Heading for the future

Information and communication technology is one of the most significant forces driving technical and economic progress throughout the world. ICT systems are part of our daily lives both at work and at home: We communicate via mobile phones, enjoy multimedia entertainment via the Internet, and share digital photos and videos with our families and friends. The world has become increasingly networked. A latest trend is that ICT systems are more and more hidden in objects in daily use — they are literally “embedded” and make these gadgets smart. Tiny sensors, for instance, are embedded into clothes to monitor vital signs. It takes highly trained and creative engineers to generate such innovations. They develop new ideas, products, and services to make life simpler and more comfortable.

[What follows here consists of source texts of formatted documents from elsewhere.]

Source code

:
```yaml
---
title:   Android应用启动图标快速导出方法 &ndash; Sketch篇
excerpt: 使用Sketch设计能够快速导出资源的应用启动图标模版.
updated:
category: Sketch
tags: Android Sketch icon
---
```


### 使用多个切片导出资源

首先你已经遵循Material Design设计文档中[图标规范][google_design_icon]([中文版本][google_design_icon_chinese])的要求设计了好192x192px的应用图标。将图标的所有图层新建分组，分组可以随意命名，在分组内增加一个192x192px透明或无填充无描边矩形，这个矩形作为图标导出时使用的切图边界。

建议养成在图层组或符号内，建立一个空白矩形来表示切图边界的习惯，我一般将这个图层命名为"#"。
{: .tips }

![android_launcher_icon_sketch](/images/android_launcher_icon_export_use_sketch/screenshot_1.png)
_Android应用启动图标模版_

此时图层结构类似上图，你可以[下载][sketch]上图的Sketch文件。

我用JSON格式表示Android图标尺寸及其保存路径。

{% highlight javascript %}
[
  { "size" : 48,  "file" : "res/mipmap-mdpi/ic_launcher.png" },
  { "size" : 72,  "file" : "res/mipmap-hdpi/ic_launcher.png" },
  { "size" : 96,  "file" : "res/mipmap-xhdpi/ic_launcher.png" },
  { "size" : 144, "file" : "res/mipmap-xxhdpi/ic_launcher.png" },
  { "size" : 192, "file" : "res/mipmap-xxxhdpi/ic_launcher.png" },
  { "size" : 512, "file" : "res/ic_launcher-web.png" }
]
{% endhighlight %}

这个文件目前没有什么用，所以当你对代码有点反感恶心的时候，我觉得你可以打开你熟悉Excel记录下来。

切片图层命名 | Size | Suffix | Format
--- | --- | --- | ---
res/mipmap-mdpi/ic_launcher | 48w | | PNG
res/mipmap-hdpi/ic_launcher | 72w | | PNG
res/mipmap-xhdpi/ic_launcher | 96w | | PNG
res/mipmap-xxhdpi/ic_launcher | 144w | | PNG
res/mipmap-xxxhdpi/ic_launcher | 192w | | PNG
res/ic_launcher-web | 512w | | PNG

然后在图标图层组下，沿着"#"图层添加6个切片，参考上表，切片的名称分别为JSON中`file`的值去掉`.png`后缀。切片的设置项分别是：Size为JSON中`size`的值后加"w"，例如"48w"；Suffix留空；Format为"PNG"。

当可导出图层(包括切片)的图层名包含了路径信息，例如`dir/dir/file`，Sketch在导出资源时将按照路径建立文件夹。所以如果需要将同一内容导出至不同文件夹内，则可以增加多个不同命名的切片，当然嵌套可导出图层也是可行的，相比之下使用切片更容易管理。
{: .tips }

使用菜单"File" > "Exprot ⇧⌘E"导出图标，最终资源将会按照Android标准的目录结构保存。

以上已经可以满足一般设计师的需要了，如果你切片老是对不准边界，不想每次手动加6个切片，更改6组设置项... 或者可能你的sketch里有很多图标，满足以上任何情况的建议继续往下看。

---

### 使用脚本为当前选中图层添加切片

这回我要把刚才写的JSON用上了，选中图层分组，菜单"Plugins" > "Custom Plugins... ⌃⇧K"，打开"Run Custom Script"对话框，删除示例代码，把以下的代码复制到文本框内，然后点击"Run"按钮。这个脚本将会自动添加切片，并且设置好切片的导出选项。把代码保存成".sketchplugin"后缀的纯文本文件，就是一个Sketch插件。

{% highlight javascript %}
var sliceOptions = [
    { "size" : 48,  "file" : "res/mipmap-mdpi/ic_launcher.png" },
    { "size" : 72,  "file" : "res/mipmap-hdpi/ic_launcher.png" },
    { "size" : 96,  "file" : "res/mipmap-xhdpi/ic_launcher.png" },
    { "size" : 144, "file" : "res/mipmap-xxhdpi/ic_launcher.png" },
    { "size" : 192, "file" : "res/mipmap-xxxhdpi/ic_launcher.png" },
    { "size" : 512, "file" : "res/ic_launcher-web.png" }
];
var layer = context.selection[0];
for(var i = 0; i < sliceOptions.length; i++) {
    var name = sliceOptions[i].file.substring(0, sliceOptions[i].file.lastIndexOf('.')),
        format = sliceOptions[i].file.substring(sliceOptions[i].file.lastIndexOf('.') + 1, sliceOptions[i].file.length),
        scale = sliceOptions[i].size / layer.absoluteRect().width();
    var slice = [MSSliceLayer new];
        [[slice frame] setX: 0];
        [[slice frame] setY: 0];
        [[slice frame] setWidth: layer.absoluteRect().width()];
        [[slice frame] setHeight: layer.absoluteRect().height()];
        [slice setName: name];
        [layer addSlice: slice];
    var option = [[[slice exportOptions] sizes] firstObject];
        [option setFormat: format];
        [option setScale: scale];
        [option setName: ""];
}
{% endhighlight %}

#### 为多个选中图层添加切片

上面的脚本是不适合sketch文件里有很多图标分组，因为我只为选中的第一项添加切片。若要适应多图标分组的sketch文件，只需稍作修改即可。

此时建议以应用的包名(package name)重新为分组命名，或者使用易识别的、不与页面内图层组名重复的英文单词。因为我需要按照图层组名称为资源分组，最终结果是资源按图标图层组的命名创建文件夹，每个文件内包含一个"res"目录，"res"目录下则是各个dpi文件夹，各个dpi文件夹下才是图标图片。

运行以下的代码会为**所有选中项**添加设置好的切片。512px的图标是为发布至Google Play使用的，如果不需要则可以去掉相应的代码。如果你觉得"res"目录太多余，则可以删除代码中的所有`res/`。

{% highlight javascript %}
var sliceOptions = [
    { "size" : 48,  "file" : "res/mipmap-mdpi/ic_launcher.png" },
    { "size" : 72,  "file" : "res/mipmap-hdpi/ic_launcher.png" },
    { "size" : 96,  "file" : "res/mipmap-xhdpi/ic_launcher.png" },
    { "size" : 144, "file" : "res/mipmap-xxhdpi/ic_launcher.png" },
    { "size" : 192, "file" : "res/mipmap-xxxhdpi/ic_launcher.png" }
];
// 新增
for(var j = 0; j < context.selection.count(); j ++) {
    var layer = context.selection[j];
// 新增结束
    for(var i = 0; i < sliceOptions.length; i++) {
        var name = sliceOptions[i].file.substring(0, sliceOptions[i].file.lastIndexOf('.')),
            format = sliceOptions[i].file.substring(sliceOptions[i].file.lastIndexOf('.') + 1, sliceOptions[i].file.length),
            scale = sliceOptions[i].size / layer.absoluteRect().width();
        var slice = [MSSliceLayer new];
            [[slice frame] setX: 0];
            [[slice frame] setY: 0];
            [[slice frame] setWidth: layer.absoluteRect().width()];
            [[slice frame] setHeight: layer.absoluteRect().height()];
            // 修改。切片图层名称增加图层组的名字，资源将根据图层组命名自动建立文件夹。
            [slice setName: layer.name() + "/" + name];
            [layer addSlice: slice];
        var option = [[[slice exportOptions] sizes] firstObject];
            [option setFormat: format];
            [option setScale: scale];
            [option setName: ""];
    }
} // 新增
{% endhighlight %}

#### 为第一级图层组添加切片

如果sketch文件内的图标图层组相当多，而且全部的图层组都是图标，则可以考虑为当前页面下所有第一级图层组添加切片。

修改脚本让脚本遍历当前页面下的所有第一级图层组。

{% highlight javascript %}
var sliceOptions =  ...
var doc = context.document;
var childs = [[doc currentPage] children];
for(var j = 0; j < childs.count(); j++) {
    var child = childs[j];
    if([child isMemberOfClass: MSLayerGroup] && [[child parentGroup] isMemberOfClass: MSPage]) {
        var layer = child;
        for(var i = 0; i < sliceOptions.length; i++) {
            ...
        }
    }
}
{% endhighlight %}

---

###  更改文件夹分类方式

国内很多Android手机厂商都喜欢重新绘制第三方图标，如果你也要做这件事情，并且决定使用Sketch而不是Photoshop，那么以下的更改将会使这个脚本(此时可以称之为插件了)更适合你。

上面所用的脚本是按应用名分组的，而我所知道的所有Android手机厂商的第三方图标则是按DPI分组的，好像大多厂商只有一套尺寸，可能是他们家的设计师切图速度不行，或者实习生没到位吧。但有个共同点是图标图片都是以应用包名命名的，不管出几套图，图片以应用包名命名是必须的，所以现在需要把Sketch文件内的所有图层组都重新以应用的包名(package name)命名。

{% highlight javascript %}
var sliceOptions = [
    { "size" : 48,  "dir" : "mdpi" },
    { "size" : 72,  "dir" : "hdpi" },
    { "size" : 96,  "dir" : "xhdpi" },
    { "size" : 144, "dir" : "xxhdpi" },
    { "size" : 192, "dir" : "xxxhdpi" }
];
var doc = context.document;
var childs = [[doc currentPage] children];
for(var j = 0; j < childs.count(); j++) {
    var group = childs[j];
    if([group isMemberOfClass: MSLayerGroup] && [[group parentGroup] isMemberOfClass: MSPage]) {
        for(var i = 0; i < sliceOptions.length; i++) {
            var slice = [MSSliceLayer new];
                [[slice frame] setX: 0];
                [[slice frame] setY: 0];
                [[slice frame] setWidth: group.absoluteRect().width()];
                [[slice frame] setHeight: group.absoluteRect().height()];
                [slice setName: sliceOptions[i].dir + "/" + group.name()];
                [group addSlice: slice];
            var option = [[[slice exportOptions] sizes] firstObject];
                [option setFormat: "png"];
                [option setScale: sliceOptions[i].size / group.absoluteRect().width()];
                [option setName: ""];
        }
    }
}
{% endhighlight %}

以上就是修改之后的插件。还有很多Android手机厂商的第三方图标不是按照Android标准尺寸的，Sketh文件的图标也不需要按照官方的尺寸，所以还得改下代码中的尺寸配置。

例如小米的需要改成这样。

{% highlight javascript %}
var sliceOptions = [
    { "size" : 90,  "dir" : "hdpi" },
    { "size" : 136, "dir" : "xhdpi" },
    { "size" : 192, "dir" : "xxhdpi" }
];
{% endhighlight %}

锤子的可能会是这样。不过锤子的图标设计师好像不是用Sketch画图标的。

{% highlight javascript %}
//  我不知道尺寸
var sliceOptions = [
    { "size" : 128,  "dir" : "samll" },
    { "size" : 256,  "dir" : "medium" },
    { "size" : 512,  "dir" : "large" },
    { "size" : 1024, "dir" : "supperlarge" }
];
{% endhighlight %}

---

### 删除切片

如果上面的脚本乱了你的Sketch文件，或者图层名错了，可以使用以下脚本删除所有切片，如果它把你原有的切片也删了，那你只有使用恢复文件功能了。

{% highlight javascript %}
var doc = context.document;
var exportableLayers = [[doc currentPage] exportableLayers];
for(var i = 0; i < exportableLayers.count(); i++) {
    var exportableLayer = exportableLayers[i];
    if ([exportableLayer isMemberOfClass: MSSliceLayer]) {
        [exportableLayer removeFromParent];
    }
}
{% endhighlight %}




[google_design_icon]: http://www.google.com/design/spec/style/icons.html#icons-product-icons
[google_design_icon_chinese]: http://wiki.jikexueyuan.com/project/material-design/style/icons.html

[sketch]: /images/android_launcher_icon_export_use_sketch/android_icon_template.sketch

The NES professors Huemer, Bettstetter, Rinner

The NES professors Huemer, Bettstetter, Rinner

The Institute of Networked and Embedded Systems (NES) at the University of Klagenfurt contributes toward this trend by performing cutting-edge research and teaching in this domain. Research and teaching areas include wireless communications and networking, sensor and camera networks, signal processing, and autonomous aerial robot systems. A special focus is set to self-organizing systems, where Lakeside Labs clusters the expertise on this emerging topic in Klagenfurt.

Since its foundation in 2007, the NES institute has grown to almost 50 staff members — now being the largest research and teaching unit in Klagenfurt. With more than 40 % of researchers from abroad, it offers a truly international and multicultural environment. The research portfolio includes both basic science and applied research, where the annual third-party volume reaches two million Euros, and the number of publications exceeds 40 journal and conference articles per year. Staff members received best paper awards and were short listed and offered positions by international top universities.

NES broschureTeaching takes into account the fast and continuous changes typical for the world of ICT, where knowledge is quickly outdated. Students enjoy wide and well founded education and are trained to think analytically and grasp complex interrelationships. NES offers core courses of the bachelor program Informationstechnik and the follow-up master and PhD programs in English. It also participates in the international program “Interactive and Cognitive Environments,” Austria’s first Erasmus Mundus doctorate program.

The new brochure (low res) gives an overview of the NES institute. It includes reports on a patented technique saving energy in high-rate communications, flying robots supporting disaster response forces, and nature-inspired algorithms solving self-organizing network synchronization, to name a few topics. It also highlights the teaching portfolio as well as technical infrastructure situated at the Lakeside Science and Technology Park.